Identifying who the hidden owners of an entity may be is a key step in combatting money laundering and terrorist financing and complying with U.S. sanctionslaws. For banks in particular, this means identifying the ultimate beneficial owners (UBOs) of customers who are legal entities. Typically, banks will try to identify everyone holding some specified percentage of ownership of the entity. Unlike the situation in other countries, current US laws do not specify that threshold, leaving banks on their own to decide what percentage of ownership should trigger a closer look. The Financial Crimes Enforcement Network (FinCEN), the agency in the United States primarily responsible for administration of anti-money laundering and terrorist financing laws at the federal level, is seeking to change this.
Under a proposed rule released in August 2014, FinCEN would require that financial institutions (banks, securities brokers and dealers, mutual funds, futures merchants, and commodities brokers) identify all natural persons ultimately owning 25 percent or more of the equity interest of a legal entity. This 25 percent threshold for identifying UBOs is the same as that applied under the EU’s 3d Anti-Money Laundering Directive.
Another agency within the US Treasury Department, the Office of Foreign Assets Control (OFAC), has taken a different approach regarding the threshold for identifying UBOs. In the past, OFAC, which administers and enforces U.S. sanctions laws, stated any entity that was owned 50 percent or more by a single designated person was itself subject to the same sanctions as a matter of law. This meant that, as a practical matter, financial institutions were required only to identify UBOs who owned at least 50 percent of an entity. In recent guidance however, OFAC has stated that it will treat an entity as being subject to US sanctions if it is owned 50 percent or more in aggregate by designated persons. This approach appears to obligate financial institutions to identify all UBOs, regardless of their share of ownership, so that they can determine whether any such UBOs are designated persons, and if so, whether they collectively own 50 percent of the entity in question.

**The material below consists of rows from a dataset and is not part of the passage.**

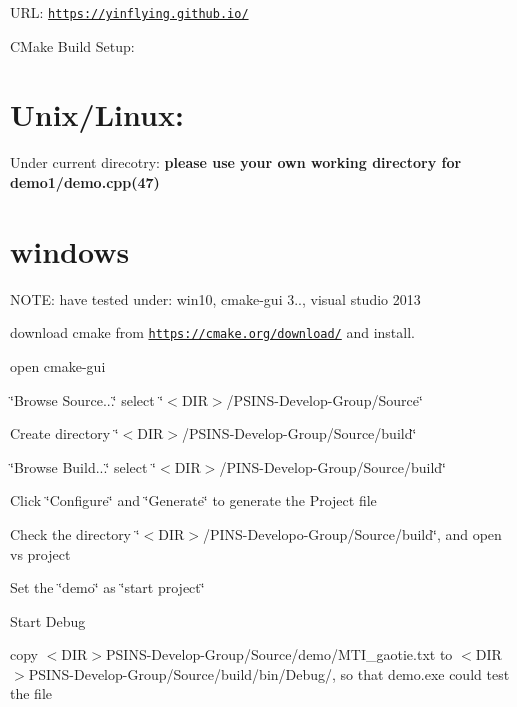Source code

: U\+RL\+: \href{https://yinflying.github.io/}{\tt https\+://yinflying.\+github.\+io/}

C\+Make Build Setup\+:

\section*{Unix/\+Linux\+:}

Under current direcotry\+: {\bfseries please use your own working directory for demo1/demo.\+cpp(47)} 
 \section*{windows}

N\+O\+TE\+: have tested under\+: win10, cmake-\/gui 3.., visual studio 2013


\begin{DoxyEnumerate}
\item download cmake from \href{https://cmake.org/download/}{\tt https\+://cmake.\+org/download/} and install.
\item open cmake-\/gui
\item \char`\"{}\+Browse Source...\char`\"{} select \char`\"{}$<$\+D\+I\+R$>$/\+P\+S\+I\+N\+S-\/\+Develop-\/\+Group/\+Source\char`\"{}
\item Create directory \char`\"{}$<$\+D\+I\+R$>$/\+P\+S\+I\+N\+S-\/\+Develop-\/\+Group/\+Source/build\char`\"{}
\item \char`\"{}\+Browse Build...\char`\"{} select \char`\"{}$<$\+D\+I\+R$>$/\+P\+I\+N\+S-\/\+Develop-\/\+Group/\+Source/build\char`\"{}
\item Click \char`\"{}\+Configure\char`\"{} and \char`\"{}\+Generate\char`\"{} to generate the Project file
\item Check the directory \char`\"{}$<$\+D\+I\+R$>$/\+P\+I\+N\+S-\/\+Developo-\/\+Group/\+Source/build\char`\"{}, and open vs project
\item Set the \char`\"{}demo\char`\"{} as \char`\"{}start project\char`\"{}
\item Start Debug
\item copy $<$\+D\+I\+R$>$P\+S\+I\+N\+S-\/\+Develop-\/\+Group/\+Source/demo/\+M\+T\+I\+\_\+gaotie.\+txt to $<$\+D\+I\+R$>$P\+S\+I\+N\+S-\/\+Develop-\/\+Group/\+Source/build/bin/\+Debug/, so that demo.\+exe could test the file 
\end{DoxyEnumerate}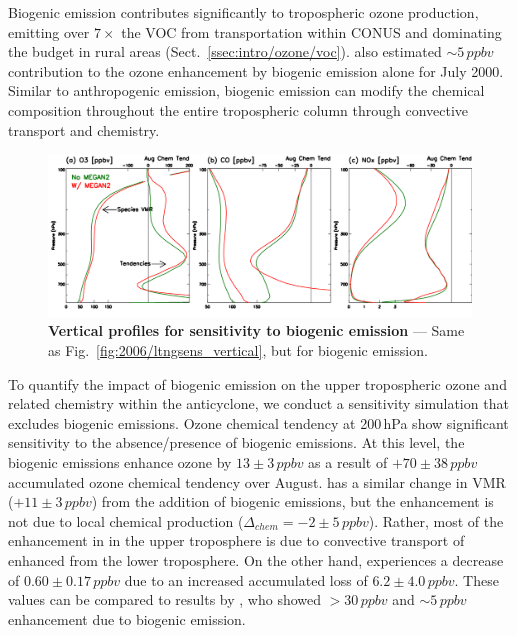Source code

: Biogenic emission contributes significantly to tropospheric ozone production, emitting over $7\times$ the VOC from
transportation within CONUS and dominating the budget in rural areas (Sect.~\ref{ssec:intro/ozone/voc}). \citet{Li:2005ss}
also estimated $\sim5\,\unit{ppbv}$ contribution to the ozone enhancement by biogenic emission alone for July 2000.
Similar to anthropogenic emission, biogenic emission can modify the chemical composition throughout the entire tropospheric
column through convective transport and chemistry.

	\begin{figure}[t!]
		\centering
		\includegraphics[width=1.0\textwidth]{sens/biosens_vert}
		\caption[Vertical profiles for sensitivity to biogenic emission]{\textbf{Vertical profiles for sensitivity to
		biogenic emission} --- Same as Fig.~\ref{fig:2006/ltngsens_vertical}, but for biogenic emission.
		\label{fig:2006/biosens_vert} }\vspace{-.3in}
	\end{figure}

To quantify the impact of biogenic emission on the upper tropospheric ozone and related chemistry within the anticyclone,
we conduct a sensitivity simulation that excludes biogenic emissions. Ozone chemical tendency at 200\,\unit{hPa}
show significant sensitivity to the absence/presence of biogenic emissions. At this level, the
biogenic emissions enhance ozone by $13\pm3\,\unit{ppbv}$ as a result of $+70\pm38\,\unit{ppbv}$ accumulated
ozone chemical tendency over August.  has a similar change in VMR ($+11\pm3\,\unit{ppbv}$) from the
addition of biogenic emissions, but the enhancement is not due to local chemical production ($\Delta_{chem}=-2\pm5\,\unit{ppbv}$).
Rather, most of the enhancement in  in the upper troposphere is due to convective transport of enhanced 
from the lower troposphere. On the other
hand,  experiences a decrease of $0.60\pm0.17\,\unit{ppbv}$ due to an increased accumulated loss of
$6.2\pm4.0\,\unit{ppbv}$. These values can be compared to results by \citet{Li:2005ss}, who showed $>30\,\unit{ppbv}$
 and $\sim5\,\unit{ppbv}$  enhancement due to biogenic emission.

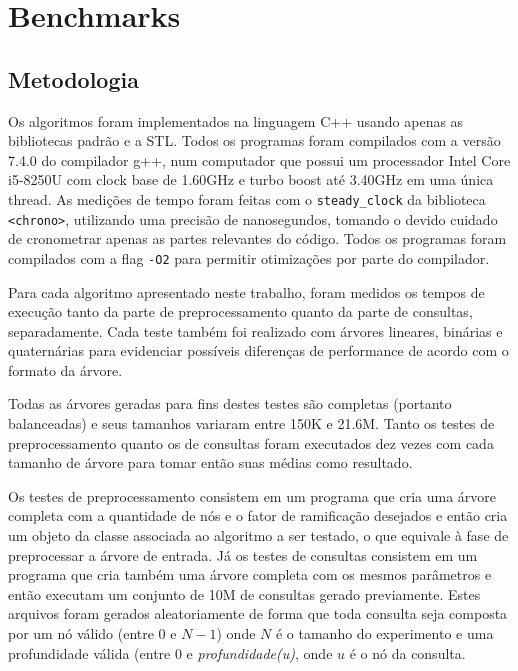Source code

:
\chapter{Benchmarks}
\label{chap:benchmarks}

\section{Metodologia}
Os algoritmos foram implementados na linguagem C++ usando apenas as bibliotecas
padrão e a STL. Todos os programas foram compilados com a versão 7.4.0 do
compilador g++, num computador que possui um processador Intel Core i5-8250U
com clock base de 1.60GHz e turbo boost até 3.40GHz em uma única thread. As medições
de tempo foram feitas com o \texttt{steady\_clock} da biblioteca \texttt{<chrono>},
utilizando uma precisão de nanosegundos, tomando o devido cuidado de cronometrar apenas
as partes relevantes do código. Todos os programas foram compilados com a flag
\texttt{-O2} para permitir otimizações por parte do compilador.

Para cada algoritmo apresentado neste trabalho, foram medidos os tempos de execução tanto
da parte de preprocessamento quanto da parte de consultas, separadamente. Cada teste
também foi realizado com árvores lineares, binárias e quaternárias para evidenciar 
possíveis diferenças de performance de acordo com o formato da árvore.

Todas as árvores geradas para fins destes testes são completas (portanto balanceadas) 
e seus tamanhos variaram entre 150K e 21.6M. Tanto os testes de preprocessamento quanto
os de consultas foram executados dez vezes com cada tamanho de árvore para tomar então
suas médias como resultado. 

Os testes de preprocessamento consistem em um programa que cria uma árvore completa
com a quantidade de nós e o fator de ramificação desejados e então cria um objeto da
classe associada ao algoritmo a ser testado, o que equivale à fase de preprocessar a
árvore de entrada. Já os testes de consultas consistem em um programa que cria também
uma árvore completa com os mesmos parâmetros e então executam um conjunto de 10M de
consultas gerado previamente. Estes arquivos foram gerados aleatoriamente de forma que
toda consulta seja composta por um nó válido (entre 0 e $N-1$) onde $N$ é o tamanho do
experimento e uma profundidade válida (entre 0 e \textit{profundidade(u)}, onde $u$ é
o nó da consulta.

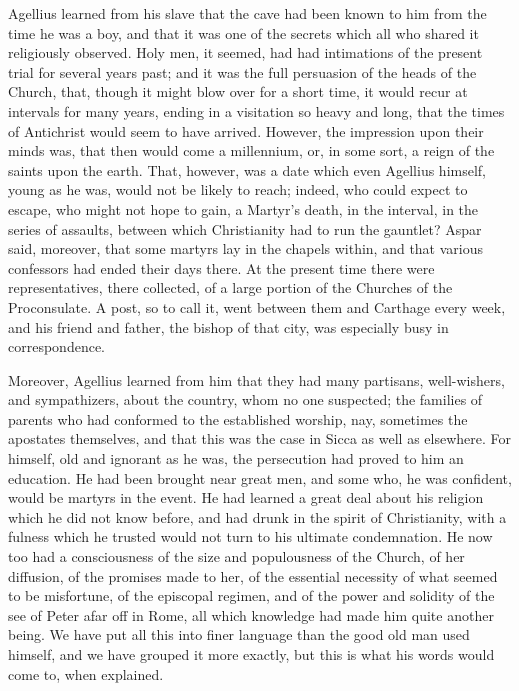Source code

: Agellius learned from his slave that the cave had been known to him
from the time he was a boy, and that it was one of the secrets which
all who shared it religiously observed. Holy men, it seemed, had had
intimations of the present trial for several years past; and it was
the full persuasion of the heads of the Church, that, though it might
blow over for a short time, it would recur at intervals for many
years, ending in a visitation so heavy and long, that the times of Antichrist would seem to have arrived. However, the impression upon
their minds was, that then would come a millennium, or, in some sort,
a reign of the saints upon the earth. That, however, was a date which
even Agellius himself, young as he was, would not be likely to reach;
indeed, who could expect to escape, who might not hope to gain, a
Martyr's death, in the interval, in the series of assaults, between
which Christianity had to run the gauntlet? Aspar said, moreover, that
some martyrs lay in the chapels within, and that various confessors
had ended their days there. At the present time there were
representatives, there collected, of a large portion of the Churches
of the Proconsulate. A post, so to call it, went between them and
Carthage every week, and his friend and father, the bishop of that
city, was especially busy in correspondence.

Moreover, Agellius learned from him that they had many partisans,
well-wishers, and sympathizers, about the country, whom no one
suspected; the families of parents who had conformed to the
established worship, nay, sometimes the apostates themselves, and that
this was the case in Sicca as well as elsewhere. For himself, old and
ignorant as he was, the persecution had proved to him an education. He
had been brought near great men, and some who, he was confident, would
be martyrs in the event. He had learned a great deal about his
religion which he did not know before, and had drunk in the spirit of
Christianity, with a fulness which he trusted would not turn to his
ultimate condemnation. He now too had a consciousness of the
size and populousness of the Church, of her diffusion, of the promises
made to her, of the essential necessity of what seemed to be
misfortune, of the episcopal regimen, and of the power and solidity of
the see of Peter afar off in Rome, all which knowledge had made him
quite another being. We have put all this into finer language than the
good old man used himself, and we have grouped it more exactly, but
this is what his words would come to, when explained.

This conflict between approaches could place financial institutions in a situation in which, although they are complying fully with FinCEN regulations (and their own national laws as well, if they are not a U.S. company), their compliance efforts may be deemed inadequate by the OFAC. In this respect, the OFAC interpretation has the effect of superseding FinCEN’s proposed rule (as well as the UBO requirements of the EU’s Third AML Directive). The Treasury Department has the opportunity to address this conflict by modifying OFAC’s guidance or FinCEN’s final rule on UBOs, which is expected to be issued in 2015.